Meese: Meese filtert die Radikalsten hervor. Meeses Helden sind keine Politiker!

STANDARD: Der Held nun ist Parsifal, da gibt es Parallelen zu Ihrer Biografie: das Aufwachsen ohne Vater, das Außenseitertum, der Beschluss, Ritter bzw. Künstler zu werden, die beschützende Mutter – Ihr Verhältnis zu ihr ist dank vieler Arbeiten legendär. Könnte es eine passendere Oper für Sie geben?

Meese: Der Parsifal ist von Wagner auf Meese zugeschnitten worden. Der Parsifal ist die "Meesegeschichte", Wagner erzählt im Parsifal die radikalste Kunstsoldatenrittergeschichte. Herzeleide beschützt ihren Parsifal ohne Falsch, ist Urmutter. Meeses Mutter ist Industrie der Natur, ordnet jedes Chaos, ist Schutz, garantiert Kunst, ist unwählbarste Macht.

STANDARD: Im "Parsifal" und Ihrer "Diktatur der Kunst" geht es um Erlösung. Ihre Deutung des Stoffes?

Meese: Parsifal ist der Urkünstler, vertraut nur der Kunst, ist instinktiv, nicht kreativ. Mondparsifal ist unabdingbarste Liebe zur Kampfkraft "K.U.N.S.T."! Parsifal ist der Naivling, Naseweis, Narr, Kunstextremist, Kunstfanatiker. Parsifal kommt aus der Gegenwelt und spielt alle Ideolog(i)en weg. Mondparsifal enttempelt, entmitläufert, entpolitisiert, entreligiösiert und entesoterikt Alle(s). Dieses Spielkind der Kunst befreit von allen Ideolog(i)en, sortiert Alles aus, was nicht Kunst ist. Mondparsifal ist der Totalstentmachter von "Nicht-Kunst", ist, wie Meese, radikalster Realitätsverweigerer: Kunst ist nicht Realpolitik.

STANDARD: Bühnenbilder haben Sie schon davor gestaltet, Bühne und Kostüme entwerfen Sie auch hier selbst. Dabei verwenden Sie gerne starke Zeichen wie Hakenkreuze ... Was erwartet das Wiener Publikum?

Meese: Die Bühne des Mondparsifals ist ein Raumschiff der Kunst, eine Ideolog(i)enzertrümmerungsmaschine. Im Bühnenbild werden alle Zeichen entkontaminiert und verspielt.

STANDARD: Was hat Sie nun am Regieführen gereizt?

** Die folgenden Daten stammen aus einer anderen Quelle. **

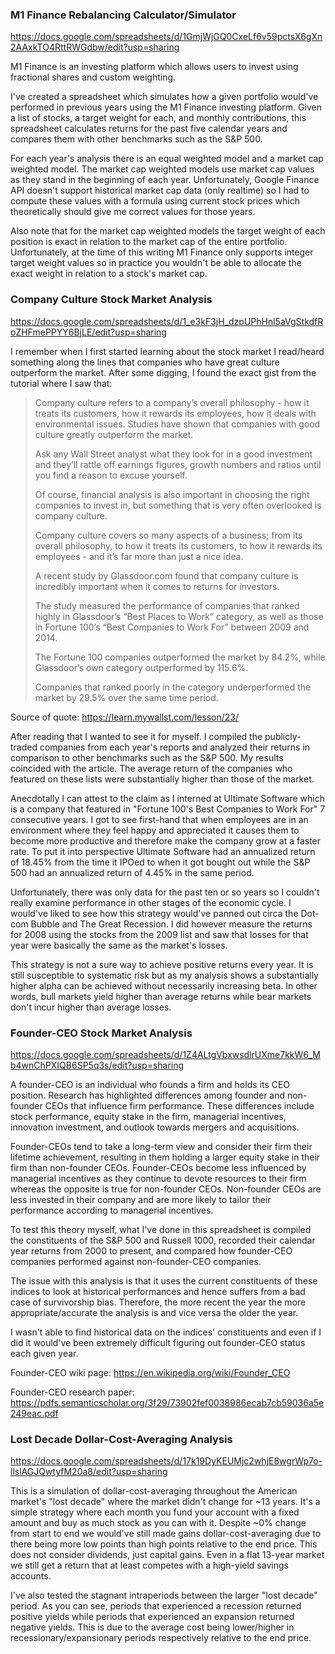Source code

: ### M1 Finance Rebalancing Calculator/Simulator

https://docs.google.com/spreadsheets/d/1GmjWjGQ0CxeLf6v59pctsX6gXn2AAxkTO4RttRWGdbw/edit?usp=sharing

M1 Finance is an investing platform which allows users to invest using fractional shares and custom weighting.

I've created a spreadsheet which simulates how a given portfolio would've performed in previous years using the M1 Finance investing platform. Given a list of stocks, a target weight for each, and monthly contributions, this spreadsheet calculates returns for the past five calendar years and compares them with other benchmarks such as the S&P 500.

For each year's analysis there is an equal weighted model and a market cap weighted model. The market cap weighted models use market cap values as they stand in the beginning of each year. Unfortunately, Google Finance API doesn't support historical market cap data (only realtime) so I had to compute these values with a formula using current stock prices which theoretically should give me correct values for those years.

Also note that for the market cap weighted models the target weight of each position is exact in relation to the market cap of the entire portfolio. Unfortunately, at the time of this writing M1 Finance only supports integer target weight values so in practice you wouldn't be able to allocate the exact weight in relation to a stock's market cap.


### Company Culture Stock Market Analysis

https://docs.google.com/spreadsheets/d/1_e3kF3jH_dzpUPhHnl5aVgStkdfRoZHFmePPYY6BjLE/edit?usp=sharing

I remember when I first started learning about the stock market I read/heard something along the lines that companies who have great culture outperform the market. After some digging, I found the exact gist from the tutorial where I saw that:

>Company culture refers to a company’s overall philosophy - how it treats its customers, how it rewards its employees, how it deals with environmental issues. Studies have shown that companies with good culture greatly outperform the market.
>
>Ask any Wall Street analyst what they look for in a good investment and they’ll rattle off earnings figures, growth numbers and ratios until you find a reason to excuse yourself.
>
>Of course, financial analysis is also important in choosing the right companies to invest in, but something that is very often overlooked is company culture.
>
>Company culture covers so many aspects of a business; from its overall philosophy, to how it treats its customers, to how it rewards its employees - and it’s far more than just a nice idea.
>
>A recent study by Glassdoor.com found that company culture is incredibly important when it comes to returns for investors.
>
>The study measured the performance of companies that ranked highly in Glassdoor’s “Best Places to Work” category, as well as those in Fortune 100’s “Best Companies to Work For” between 2009 and 2014.
>
>The Fortune 100 companies outperformed the market by 84.2%, while Glassdoor’s own category outperformed by 115.6%.
>
>Companies that ranked poorly in the category underperformed the market by 29.5% over the same time period.

Source of quote: https://learn.mywallst.com/lesson/23/

After reading that I wanted to see it for myself. I compiled the publicly-traded companies from each year's reports and analyzed their returns in comparison to other benchmarks such as the S&P 500. My results coincided with the article. The average return of the companies who featured on these lists were substantially higher than those of the market.

Anecdotally I can attest to the claim as I interned at Ultimate Software which is a company that featured in "Fortune 100's Best Companies to Work For" 7 consecutive years. I got to see first-hand that when employees are in an environment where they feel happy and appreciated it causes them to become more productive and therefore make the company grow at a faster rate. To put it into perspective Ultimate Software had an annualized return of 18.45% from the time it IPOed to when it got bought out while the S&P 500 had an annualized return of 4.45% in the same period.

Unfortunately, there was only data for the past ten or so years so I couldn't really examine performance in other stages of the economic cycle. I would've liked to see how this strategy would've panned out circa the Dot-com Bubble and The Great Recession. I did however measure the returns for 2008 using the stocks from the 2009 list and saw that losses for that year were basically the same as the market's losses.

This strategy is not a sure way to achieve positive returns every year. It is still susceptible to systematic risk but as my analysis shows a substantially higher alpha can be achieved without necessarily increasing beta. In other words, bull markets yield higher than average returns while bear markets don't incur higher than average losses.


### Founder-CEO Stock Market Analysis

https://docs.google.com/spreadsheets/d/1Z4ALtgVbxwsdlrUXme7kkW6_Mb4wnChPXIQB6SP5q3s/edit?usp=sharing

A founder-CEO is an individual who founds a firm and holds its CEO position. Research has highlighted differences among founder and non-founder CEOs that influence firm performance. These differences include stock performance, equity stake in the firm, managerial incentives, innovation investment, and outlook towards mergers and acquisitions.

Founder-CEOs tend to take a long-term view and consider their firm their lifetime achievement, resulting in them holding a larger equity stake in their firm than non-founder CEOs. Founder-CEOs become less influenced by managerial incentives as they continue to devote resources to their firm whereas the opposite is true for non-founder CEOs. Non-founder CEOs are less invested in their company and are more likely to tailor their performance according to managerial incentives.

To test this theory myself, what I've done in this spreadsheet is compiled the constituents of the S&P 500 and Russell 1000, recorded their calendar year returns from 2000 to present, and compared how founder-CEO companies performed against non-founder-CEO companies.

The issue with this analysis is that it uses the current constituents of these indices to look at historical performances and hence suffers from a bad case of survivorship bias. Therefore, the more recent the year the more appropriate/accurate the analysis is and vice versa the older the year.

I wasn't able to find historical data on the indices' constituents and even if I did it would've been extremely difficult figuring out founder-CEO status each given year.

Founder-CEO wiki page: https://en.wikipedia.org/wiki/Founder_CEO

Founder-CEO research paper: https://pdfs.semanticscholar.org/3f29/73902fef0038986ecab7cb59036a5e249eac.pdf


### Lost Decade Dollar-Cost-Averaging Analysis

https://docs.google.com/spreadsheets/d/17k19DyKEUMjc2whjE8wgrWp7o-llslAGJQwtyfM20a8/edit?usp=sharing

This is a simulation of dollar-cost-averaging throughout the American market's "lost decade" where the market didn't change for ~13 years. It's a simple strategy where each month you fund your account with a fixed amount and buy as much stock as you can with it. Despite ~0% change from start to end we would've still made gains dollar-cost-averaging due to there being more low points than high points relative to the end price. This does not consider dividends, just capital gains. Even in a flat 13-year market we still get a return that at least competes with a high-yield savings accounts.

I've also tested the stagnant intraperiods between the larger "lost decade" period. As you can see, periods that experienced a recession returned positive yields while periods that experienced an expansion returned negative yields. This is due to the average cost being lower/higher in recessionary/expansionary periods respectively relative to the end price.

Ist es die Erweiterung Ihrer Performances? Bedeutet Ihnen das Gesamtkunstwerk, dem Wagner anhing, dabei etwas?

Meese: Das Gesamtkunstwerk ist die Regierungsform von Morgen! Richard Wagner wollte durch das Gesamtkunstwerk alle Religionen und Politik ersetzen! Das Regieführen ist der logischste, nächste, evolutionärste und klarste Schritt, basierend auf den Performances und Aktionen. Meese ist da wie Mr. Spock und findet alles totalst faszinierendst. Meese lässt Alles laufen und fordert von Allen den nächsten Evolutionsschritt ein. "Regieführen" beweist, dass Führung ohne Politik und ohne Religion nicht nur möglich, sondern auch geilstens ist.

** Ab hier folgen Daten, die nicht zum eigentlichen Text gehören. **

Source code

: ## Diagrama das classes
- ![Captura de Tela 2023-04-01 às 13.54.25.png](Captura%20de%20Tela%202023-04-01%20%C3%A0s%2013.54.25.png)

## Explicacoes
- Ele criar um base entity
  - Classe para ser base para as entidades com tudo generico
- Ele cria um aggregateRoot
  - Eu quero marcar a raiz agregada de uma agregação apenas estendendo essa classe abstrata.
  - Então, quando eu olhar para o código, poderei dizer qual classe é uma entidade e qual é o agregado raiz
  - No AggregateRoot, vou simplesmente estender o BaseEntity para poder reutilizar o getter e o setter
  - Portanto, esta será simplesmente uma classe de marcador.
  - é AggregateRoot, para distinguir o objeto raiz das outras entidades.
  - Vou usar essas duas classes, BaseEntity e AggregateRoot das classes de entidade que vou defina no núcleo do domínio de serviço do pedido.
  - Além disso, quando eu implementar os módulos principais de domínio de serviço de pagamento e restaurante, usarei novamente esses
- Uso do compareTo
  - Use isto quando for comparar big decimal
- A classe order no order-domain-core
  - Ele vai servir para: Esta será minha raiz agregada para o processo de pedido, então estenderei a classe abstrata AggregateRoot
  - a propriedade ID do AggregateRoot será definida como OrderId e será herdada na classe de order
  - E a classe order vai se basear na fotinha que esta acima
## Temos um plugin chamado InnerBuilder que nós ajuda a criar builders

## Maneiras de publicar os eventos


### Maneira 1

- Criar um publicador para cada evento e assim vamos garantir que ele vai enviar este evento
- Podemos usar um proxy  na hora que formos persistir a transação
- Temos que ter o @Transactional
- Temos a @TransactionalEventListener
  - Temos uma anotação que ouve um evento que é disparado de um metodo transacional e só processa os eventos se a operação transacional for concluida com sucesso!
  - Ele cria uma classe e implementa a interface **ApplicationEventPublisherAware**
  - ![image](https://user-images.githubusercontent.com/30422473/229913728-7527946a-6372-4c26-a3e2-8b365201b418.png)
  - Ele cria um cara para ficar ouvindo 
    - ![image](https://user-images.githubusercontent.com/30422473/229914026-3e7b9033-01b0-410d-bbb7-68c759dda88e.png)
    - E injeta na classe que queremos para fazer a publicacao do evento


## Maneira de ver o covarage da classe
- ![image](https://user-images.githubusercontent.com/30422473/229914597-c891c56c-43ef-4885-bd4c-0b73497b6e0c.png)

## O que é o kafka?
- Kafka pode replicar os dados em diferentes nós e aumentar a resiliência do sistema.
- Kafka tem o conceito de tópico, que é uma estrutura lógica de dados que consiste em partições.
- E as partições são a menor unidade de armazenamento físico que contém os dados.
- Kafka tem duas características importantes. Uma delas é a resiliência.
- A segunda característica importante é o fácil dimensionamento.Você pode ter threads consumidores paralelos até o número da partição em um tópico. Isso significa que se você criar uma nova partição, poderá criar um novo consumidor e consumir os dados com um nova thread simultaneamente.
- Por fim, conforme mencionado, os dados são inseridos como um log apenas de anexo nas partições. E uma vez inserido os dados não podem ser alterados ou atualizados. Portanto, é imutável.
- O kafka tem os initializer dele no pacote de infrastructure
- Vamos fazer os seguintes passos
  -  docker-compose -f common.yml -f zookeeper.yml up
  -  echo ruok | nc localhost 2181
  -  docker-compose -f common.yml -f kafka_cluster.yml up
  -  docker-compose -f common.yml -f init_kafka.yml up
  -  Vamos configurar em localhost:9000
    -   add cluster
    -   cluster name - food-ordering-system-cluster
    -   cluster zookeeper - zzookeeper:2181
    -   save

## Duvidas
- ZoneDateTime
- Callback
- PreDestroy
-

STANDARD: Ihre Bilder entstehen wahnsinnig schnell. Im Opernapparat gibt es doch Widerstände, die man allein im Atelier nicht hat ...

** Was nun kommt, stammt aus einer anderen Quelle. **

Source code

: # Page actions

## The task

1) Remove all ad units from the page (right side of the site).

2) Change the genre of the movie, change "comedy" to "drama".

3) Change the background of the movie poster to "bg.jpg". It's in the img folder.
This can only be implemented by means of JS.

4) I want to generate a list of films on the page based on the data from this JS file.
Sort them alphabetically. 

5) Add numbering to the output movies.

Meese: Im Opernapparat ist es wie bei Allem: So wie ich in den Wald hineinrufe, schallt es heraus. Der evolutionäre Opernapparat erlaubt letztlich Alle(s), es gibt nur technische Grenzen, Alles andere ist Totalstfreiheit "Kunst". Meese schenkt allen Beteiligten das totalste Vertrauen. Meese arbeitet, dient und spielt ohne Zynismus. Das merken Alle und dann geht's ab. Meese garantiert Kunst, ansonsten ist er Frischling, Neuling und Überraschungsgast, liebt es, Schritt für Schritt im Koordinatensystem Kunst voranzumarschieren.

STANDARD: Stießen Sie nirgends an?

Meese: Wer sich der Kunst in den Weg stellt, schleudert sich selbst in die Vergangenheit. Beim Mondparsifal gilt das Erzrichardwagnergesetz: Kinder, schafft Neues. Wer nicht wagt, der nicht gewinnt. Kunst ist der Sieg. Meese ist der Zusammenführer aller Gewerke und Waffen ... Der Mondparsifal ist wie ein Schwarzes Loch! Meese nimmt alles und wirft es in das Kunstuniversum, Kunst überlebt und kommt als Waffe der Zukunft zurück. Wir alle riskieren Alles, dann läuft's. Meese eröffnet radikalste Spielräume der Kunst. Kunst ist der angstfreie Raum! Meese sagt jeder ideologieversauten Angstmacherei den Kampf an. Wer im Opernapparat "Angst" generiert, wie es gerade in Bayreuth passiert, wird untergehen, fertig!

STANDARD: Ihr "Parsifal" in Bayreuth wurde 2014 abgeblasen ...

Meese: In Bayreuth wird momentan ausschließlich auf Angst gesetzt, Meese hat sich der "Angst" nie unterworfen und kann auch nicht, wie in Bayreuth momentan verlangt, Wagner verraten! Wagner ist kein durchdemokratisiertes Unterhaltungsprogramm.

STANDARD: Wenn Sie auftreten, springen Sie, johlen. Sie sind 47, wird die Rolle nicht anstrengend?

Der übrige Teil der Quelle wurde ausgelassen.